Smoke it direct (proves the pod) and through a budgeted virtual key (proves the gateway + metering),
then scale back to \$0:

```bash theme={"theme":{"light":"github-light","dark":"github-dark"}}
VLLM_KEY=$(kubectl -n serving get secret vllm-api-key -o jsonpath='{.data.api-key}' | base64 -d)
kubectl -n serving port-forward svc/coder-mini 18000:8000 &
curl -s http://127.0.0.1:18000/v1/chat/completions -H "Authorization: Bearer $VLLM_KEY" \
  -H "Content-Type: application/json" \
  -d '{"model":"qwen2.5-coder-3b-instruct","messages":[{"role":"user","content":"ping"}],"max_tokens":8}'
kubectl -n serving scale deploy/coder-mini --replicas=0
```

> **One GPU = one model at a time.** The reference deployment runs `GPUS_ALL_REGIONS=1` (a single L4).
> Each GPU model requests a whole `nvidia.com/gpu`, so a new GPU model cannot run concurrently with
> another until GPU time-slicing or a second GPU lands.
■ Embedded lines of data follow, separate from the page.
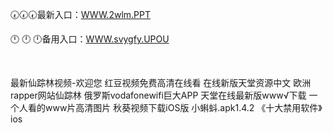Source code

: <p>
	🕢🕢🕢最新入口：<a href="http://www.baidu.com/link?url=6MA2SWnO3Raqke39an_0PUxosM6ZrUGzi1BN9tNnlPW&wd">WWW.2wlm.PPT</a> 
	<p>
		🕛
🕛
🕛备用入口：<a href="http://www.baidu.com/link?url=6MA2SWnO3Raqke39an_0PUxosM6ZrUGzi1BN9tNnlPW&wd">WWW.svygfy.UPOU</a> 
	</p>
	<p>
		<br />
	</p>
	<p>
		最新仙踪林视频-欢迎您
红豆视频免费高清在线看
在线新版天堂资源中文
欧洲rapper网站仙踪林
俄罗斯vodafonewifi巨大APP
天堂在线最新版www√下载
一个人看的www片高清图片
秋葵视频下载iOS版
小蝌蚪.apk1.4.2
《十大禁用软件》ios
	</p>
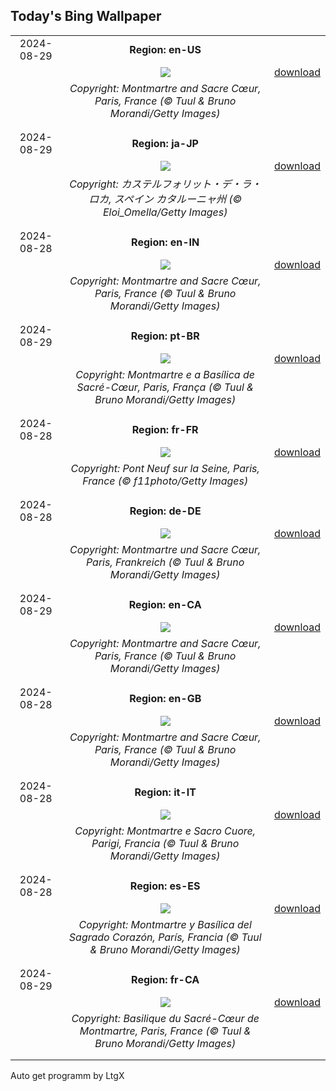 ## Today's Bing Wallpaper
|      |      |      |
| :----: | :----: | :----: |
|2024-08-29|**Region: en-US**||
||![](https://www.bing.com/th?id=OHR.ParalympicsParis_EN-US0355511969_UHD.jpg&pid=hp&w=1152&h=648&rs=1&c=4)| [download](https://www.bing.com/th?id=OHR.ParalympicsParis_EN-US0355511969_UHD.jpg)|
||*Copyright: Montmartre and Sacre Cœur, Paris, France (© Tuul & Bruno Morandi/Getty Images)*
||
|||
|2024-08-29|**Region: ja-JP**||
||![](https://www.bing.com/th?id=OHR.CastellfollitSpain_JA-JP7179605635_UHD.jpg&pid=hp&w=1152&h=648&rs=1&c=4)| [download](https://www.bing.com/th?id=OHR.CastellfollitSpain_JA-JP7179605635_UHD.jpg)|
||*Copyright: カステルフォリット・デ・ラ・ロカ, スペイン カタルーニャ州 (© Eloi_Omella/Getty Images)*
||
|||
|2024-08-28|**Region: en-IN**||
||![](https://www.bing.com/th?id=OHR.ParalympicsParis_EN-IN0481603176_UHD.jpg&pid=hp&w=1152&h=648&rs=1&c=4)| [download](https://www.bing.com/th?id=OHR.ParalympicsParis_EN-IN0481603176_UHD.jpg)|
||*Copyright: Montmartre and Sacre Cœur, Paris, France (© Tuul & Bruno Morandi/Getty Images)*
||
|||
|2024-08-29|**Region: pt-BR**||
||![](https://www.bing.com/th?id=OHR.ParalympicsParis_PT-BR3706012931_UHD.jpg&pid=hp&w=1152&h=648&rs=1&c=4)| [download](https://www.bing.com/th?id=OHR.ParalympicsParis_PT-BR3706012931_UHD.jpg)|
||*Copyright: Montmartre e a Basílica de Sacré-Cœur, Paris, França (© Tuul & Bruno Morandi/Getty Images)*
||
|||
|2024-08-28|**Region: fr-FR**||
||![](https://www.bing.com/th?id=OHR.PontNeuf_FR-FR7590326569_UHD.jpg&pid=hp&w=1152&h=648&rs=1&c=4)| [download](https://www.bing.com/th?id=OHR.PontNeuf_FR-FR7590326569_UHD.jpg)|
||*Copyright: Pont Neuf sur la Seine, Paris, France (© f11photo/Getty Images)*
||
|||
|2024-08-28|**Region: de-DE**||
||![](https://www.bing.com/th?id=OHR.ParalympicsParis_DE-DE3278467124_UHD.jpg&pid=hp&w=1152&h=648&rs=1&c=4)| [download](https://www.bing.com/th?id=OHR.ParalympicsParis_DE-DE3278467124_UHD.jpg)|
||*Copyright: Montmartre und Sacre Cœur, Paris, Frankreich (© Tuul & Bruno Morandi/Getty Images)*
||
|||
|2024-08-29|**Region: en-CA**||
||![](https://www.bing.com/th?id=OHR.ParalympicsParis_EN-CA3661228731_UHD.jpg&pid=hp&w=1152&h=648&rs=1&c=4)| [download](https://www.bing.com/th?id=OHR.ParalympicsParis_EN-CA3661228731_UHD.jpg)|
||*Copyright: Montmartre and Sacre Cœur, Paris, France (© Tuul & Bruno Morandi/Getty Images)*
||
|||
|2024-08-28|**Region: en-GB**||
||![](https://www.bing.com/th?id=OHR.ParalympicsParis_EN-GB7216458209_UHD.jpg&pid=hp&w=1152&h=648&rs=1&c=4)| [download](https://www.bing.com/th?id=OHR.ParalympicsParis_EN-GB7216458209_UHD.jpg)|
||*Copyright: Montmartre and Sacre Cœur, Paris, France (© Tuul & Bruno Morandi/Getty Images)*
||
|||
|2024-08-28|**Region: it-IT**||
||![](https://www.bing.com/th?id=OHR.ParalympicsParis_IT-IT4851305254_UHD.jpg&pid=hp&w=1152&h=648&rs=1&c=4)| [download](https://www.bing.com/th?id=OHR.ParalympicsParis_IT-IT4851305254_UHD.jpg)|
||*Copyright: Montmartre e Sacro Cuore, Parigi, Francia (© Tuul & Bruno Morandi/Getty Images)*
||
|||
|2024-08-28|**Region: es-ES**||
||![](https://www.bing.com/th?id=OHR.ParalympicsParis_ES-ES7310525546_UHD.jpg&pid=hp&w=1152&h=648&rs=1&c=4)| [download](https://www.bing.com/th?id=OHR.ParalympicsParis_ES-ES7310525546_UHD.jpg)|
||*Copyright: Montmartre y Basílica del Sagrado Corazón, París, Francia (© Tuul & Bruno Morandi/Getty Images)*
||
|||
|2024-08-29|**Region: fr-CA**||
||![](https://www.bing.com/th?id=OHR.ParalympicsParis_FR-CA9935510604_UHD.jpg&pid=hp&w=1152&h=648&rs=1&c=4)| [download](https://www.bing.com/th?id=OHR.ParalympicsParis_FR-CA9935510604_UHD.jpg)|
||*Copyright: Basilique du Sacré-Cœur de Montmartre, Paris, France (© Tuul & Bruno Morandi/Getty Images)*
||
|||

Auto get programm by LtgX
Scale one down before bringing the next up.

## After adding a model

* Record it in the [model catalog](/reference/model-catalog) (backend, GPU, context, cost, eval).
* [Benchmark it](/guides/benchmarking) on your GPU and capture the run context.
* Tear the GPU back to \$0 (`make vllm-down` or `scale --replicas=0`) when done; an idle GPU bills.